Home | Redaksi | Advertisement | Kirim Naskah | Pedoman Pemberitaan Media Siber
Facebook RSS
7.164 views

Rekonsiliasi dan Konstalasi Politik Pasca MRT

Tony Rosyid

Pengamat Politik dan Pemerhati Bangsa

Prabowo dan Jokowi sudah bertemu (13/7/2019). MRT Lebak Bulus jadi saksi. Kenapa di MRT? Mungkin ingin memberi kesan "gaul" dan menyampaikan pesan ke publik bahwa mereka berdua siap menjalankan kereta bangsa ini.

Budi Gunawan (BG), ketua BIN yang kabarnya cukup dekat dan jadi orang kepercayaan Megawati ini adalah sosok yang disebut-sebut sukses mendesign acara rekonsiliasi di MRT itu. Rekonsiliasi itu semakin matang setelah ditindaklanjuti dalam pertemuan "Bawang Putih" di Teuku Umar, rumah tinggal Megawati (24/7/2019). Disebut Pertemuan "Bawang Putih", karena Megawati menyiapkan bawang putih yang dipilihnya sendiri untuk nasi goreng spesial buat mantan cawapresnya di pilpres 2009, yaitu Prabowo Subianto. Pertemuan ini menjadi perhatian karena dihadiri oleh Prabowo, kubu yang lima tahun terakhir ini jadi oposisi, dan Megawati, ketua umum partai yang mengusung pemenang pilpres 2014 dan 2019 yaitu Jokowi.
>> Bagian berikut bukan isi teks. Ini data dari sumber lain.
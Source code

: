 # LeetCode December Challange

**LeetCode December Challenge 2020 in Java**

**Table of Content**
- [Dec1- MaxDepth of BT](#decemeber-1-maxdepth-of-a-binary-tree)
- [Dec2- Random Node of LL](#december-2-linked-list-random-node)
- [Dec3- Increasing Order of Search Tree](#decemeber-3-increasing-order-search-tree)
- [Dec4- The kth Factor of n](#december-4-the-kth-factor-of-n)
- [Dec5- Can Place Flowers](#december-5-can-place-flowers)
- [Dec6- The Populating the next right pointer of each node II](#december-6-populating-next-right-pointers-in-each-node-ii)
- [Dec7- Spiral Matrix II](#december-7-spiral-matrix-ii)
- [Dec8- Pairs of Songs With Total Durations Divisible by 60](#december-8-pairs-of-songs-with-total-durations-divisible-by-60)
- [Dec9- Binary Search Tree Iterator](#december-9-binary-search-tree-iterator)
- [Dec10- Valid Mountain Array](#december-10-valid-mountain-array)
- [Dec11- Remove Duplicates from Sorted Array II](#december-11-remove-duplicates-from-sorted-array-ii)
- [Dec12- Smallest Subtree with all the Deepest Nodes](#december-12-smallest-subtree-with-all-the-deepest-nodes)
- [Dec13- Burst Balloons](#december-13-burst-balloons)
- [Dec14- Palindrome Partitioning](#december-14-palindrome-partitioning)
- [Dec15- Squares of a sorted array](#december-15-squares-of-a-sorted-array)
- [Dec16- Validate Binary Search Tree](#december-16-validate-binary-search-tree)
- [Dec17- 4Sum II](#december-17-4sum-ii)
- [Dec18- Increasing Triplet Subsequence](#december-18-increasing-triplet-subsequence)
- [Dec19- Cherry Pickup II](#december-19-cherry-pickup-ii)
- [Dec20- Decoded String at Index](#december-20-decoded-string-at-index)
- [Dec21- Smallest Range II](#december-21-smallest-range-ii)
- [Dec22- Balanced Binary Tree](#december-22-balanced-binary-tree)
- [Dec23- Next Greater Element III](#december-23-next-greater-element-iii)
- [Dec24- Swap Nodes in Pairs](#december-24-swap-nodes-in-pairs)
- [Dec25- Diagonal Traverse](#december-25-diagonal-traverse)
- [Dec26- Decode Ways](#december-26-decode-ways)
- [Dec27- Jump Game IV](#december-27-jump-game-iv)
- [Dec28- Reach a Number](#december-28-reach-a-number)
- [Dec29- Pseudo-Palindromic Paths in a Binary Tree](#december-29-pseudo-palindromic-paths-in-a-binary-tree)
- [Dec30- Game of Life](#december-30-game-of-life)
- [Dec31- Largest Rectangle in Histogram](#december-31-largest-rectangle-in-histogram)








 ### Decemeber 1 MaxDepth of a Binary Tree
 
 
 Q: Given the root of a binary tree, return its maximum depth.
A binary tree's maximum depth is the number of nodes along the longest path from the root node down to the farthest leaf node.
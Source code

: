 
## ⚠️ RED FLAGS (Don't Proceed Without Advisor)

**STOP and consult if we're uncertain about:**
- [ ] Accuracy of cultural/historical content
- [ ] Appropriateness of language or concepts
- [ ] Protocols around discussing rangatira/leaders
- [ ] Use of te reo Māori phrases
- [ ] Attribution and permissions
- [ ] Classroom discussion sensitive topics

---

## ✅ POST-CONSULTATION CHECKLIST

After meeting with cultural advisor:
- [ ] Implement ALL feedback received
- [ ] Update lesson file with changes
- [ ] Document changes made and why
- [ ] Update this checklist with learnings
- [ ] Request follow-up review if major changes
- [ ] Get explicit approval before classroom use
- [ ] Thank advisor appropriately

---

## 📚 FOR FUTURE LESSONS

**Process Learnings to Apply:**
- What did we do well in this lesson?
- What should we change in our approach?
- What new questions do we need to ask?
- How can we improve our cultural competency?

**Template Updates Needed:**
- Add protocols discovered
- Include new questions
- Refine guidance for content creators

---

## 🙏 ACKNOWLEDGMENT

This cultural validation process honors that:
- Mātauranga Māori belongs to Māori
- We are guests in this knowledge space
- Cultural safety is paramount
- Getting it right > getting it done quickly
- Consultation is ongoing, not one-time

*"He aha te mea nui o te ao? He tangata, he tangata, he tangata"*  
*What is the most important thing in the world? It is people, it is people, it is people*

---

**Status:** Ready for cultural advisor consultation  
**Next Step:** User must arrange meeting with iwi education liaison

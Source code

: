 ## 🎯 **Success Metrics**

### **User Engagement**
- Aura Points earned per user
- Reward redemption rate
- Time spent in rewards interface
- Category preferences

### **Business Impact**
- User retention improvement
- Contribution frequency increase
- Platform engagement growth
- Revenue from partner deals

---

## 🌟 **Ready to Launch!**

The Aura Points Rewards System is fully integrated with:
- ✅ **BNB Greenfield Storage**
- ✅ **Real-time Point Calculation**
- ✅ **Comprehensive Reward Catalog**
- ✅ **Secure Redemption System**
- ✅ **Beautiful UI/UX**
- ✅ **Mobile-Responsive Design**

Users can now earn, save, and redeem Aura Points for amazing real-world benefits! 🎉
Selain didampingi putera-puterinya, Megawati juga ditemani Pramono Anung dan BG. Kok ada BG? BG bukan kader PDIP, dan bukan pula kader partai apapun. Meski bukan kader partai, BG punya peran penting buat Jokowi dan Megawati. Ada dugaan, BG akan menggantikan peran Luhut Binsar Panjaitan (LBP) yang sudah "pamitan" di atas pusaran kubur seniornya LB Moerdani, mantan Pangab era Soeharto.

Mungkinkah tampilnya BG ini bagian dari persiapan pilpres 2024? Maksudnya BG digadang-gadang jadi capres 2024 untuk melawan Anies Baswedan? Sepertinya design-nya memang untuk itu. Kalau benar, maka rekruitmen Prabowo ke dalam gerbong istana bisa diartikan sebagai upaya memotong jalur Anies ke Gerindra.

BG, selaku ketua BIN merasa berkepentingan untuk menjaga stabilitas nasional, agar bangsa ini tidak terbelah, kata Wawan Hari Purwanto, juru bicara BIN (24/7). Ada betulnya. Dan seharusnya memang begitu. Tapi, apakah harus tampil? Ikut duduk dan makan semeja dengan Prabowo-Megawati? Sutradara itu perannya di belakang layar. Tidak ada sutradara yang ikut casting, kecuali sang sutradara memang menjadi bagian dari aktor.

Pertemuan di MRT dan Teuku Umar membuat faksi Surya Paloh cs, yaitu Nasdem, PKB, PPP dan Golkar ketar-ketir. Mereka khawatir karena merasa terancam kekuatan posisioningnya di partai koalisi. Apalagi, empat partai ini memang tidak dilibatkan dalam rencana dua pertemuan itu.  Mereka kemudian bereaksi dengan membuat manuver. Empat ketum partai mengadakan pertemuan di Godangdia, kantor DPP Nasden (22/7). Persis dua hari sebelum rencana Prabowo ketemu Megawati.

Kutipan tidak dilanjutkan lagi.